▶

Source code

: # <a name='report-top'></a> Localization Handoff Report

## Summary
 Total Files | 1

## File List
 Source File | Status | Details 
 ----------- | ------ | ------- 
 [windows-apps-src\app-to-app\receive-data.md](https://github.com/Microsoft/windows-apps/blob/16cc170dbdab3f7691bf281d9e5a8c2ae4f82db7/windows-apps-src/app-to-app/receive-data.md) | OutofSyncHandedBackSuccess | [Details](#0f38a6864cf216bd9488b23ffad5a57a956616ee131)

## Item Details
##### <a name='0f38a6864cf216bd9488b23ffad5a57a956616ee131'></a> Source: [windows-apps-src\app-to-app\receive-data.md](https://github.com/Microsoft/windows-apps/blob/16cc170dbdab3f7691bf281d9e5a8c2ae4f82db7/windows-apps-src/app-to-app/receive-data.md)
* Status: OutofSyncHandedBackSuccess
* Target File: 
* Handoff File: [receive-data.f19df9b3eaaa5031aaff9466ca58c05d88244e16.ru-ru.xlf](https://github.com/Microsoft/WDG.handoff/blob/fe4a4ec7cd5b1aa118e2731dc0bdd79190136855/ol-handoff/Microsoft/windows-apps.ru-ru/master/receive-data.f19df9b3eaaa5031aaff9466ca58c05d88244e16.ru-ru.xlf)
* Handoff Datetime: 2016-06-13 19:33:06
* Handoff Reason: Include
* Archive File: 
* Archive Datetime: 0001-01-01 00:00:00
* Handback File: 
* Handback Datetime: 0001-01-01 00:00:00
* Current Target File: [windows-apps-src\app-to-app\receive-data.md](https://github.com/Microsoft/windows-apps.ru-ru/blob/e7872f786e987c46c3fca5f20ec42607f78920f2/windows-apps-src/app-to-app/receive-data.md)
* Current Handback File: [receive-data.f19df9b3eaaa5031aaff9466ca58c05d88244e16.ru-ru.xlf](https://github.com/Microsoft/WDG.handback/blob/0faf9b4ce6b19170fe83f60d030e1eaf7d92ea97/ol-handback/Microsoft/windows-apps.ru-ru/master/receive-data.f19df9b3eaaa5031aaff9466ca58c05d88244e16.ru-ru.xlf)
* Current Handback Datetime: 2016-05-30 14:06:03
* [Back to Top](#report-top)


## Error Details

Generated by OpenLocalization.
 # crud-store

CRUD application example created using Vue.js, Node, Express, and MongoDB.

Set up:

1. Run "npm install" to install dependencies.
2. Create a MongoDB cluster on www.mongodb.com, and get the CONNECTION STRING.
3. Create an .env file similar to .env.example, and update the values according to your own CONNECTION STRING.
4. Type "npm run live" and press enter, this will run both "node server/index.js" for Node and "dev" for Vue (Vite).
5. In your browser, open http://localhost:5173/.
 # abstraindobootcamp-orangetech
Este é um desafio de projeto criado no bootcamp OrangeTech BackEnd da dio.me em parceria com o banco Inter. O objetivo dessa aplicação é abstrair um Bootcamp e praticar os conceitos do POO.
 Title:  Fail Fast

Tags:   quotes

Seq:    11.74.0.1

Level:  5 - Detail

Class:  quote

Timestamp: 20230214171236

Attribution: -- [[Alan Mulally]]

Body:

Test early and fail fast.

◀

## Task statement
Work through the records above. Copy every line with the string "Node".

## Your solution
CRUD application example created using Vue.js, Node, Express, and MongoDB.
4. Type "npm run live" and press enter, this will run both "node server/index.js" for Node and "dev" for Vue (Vite).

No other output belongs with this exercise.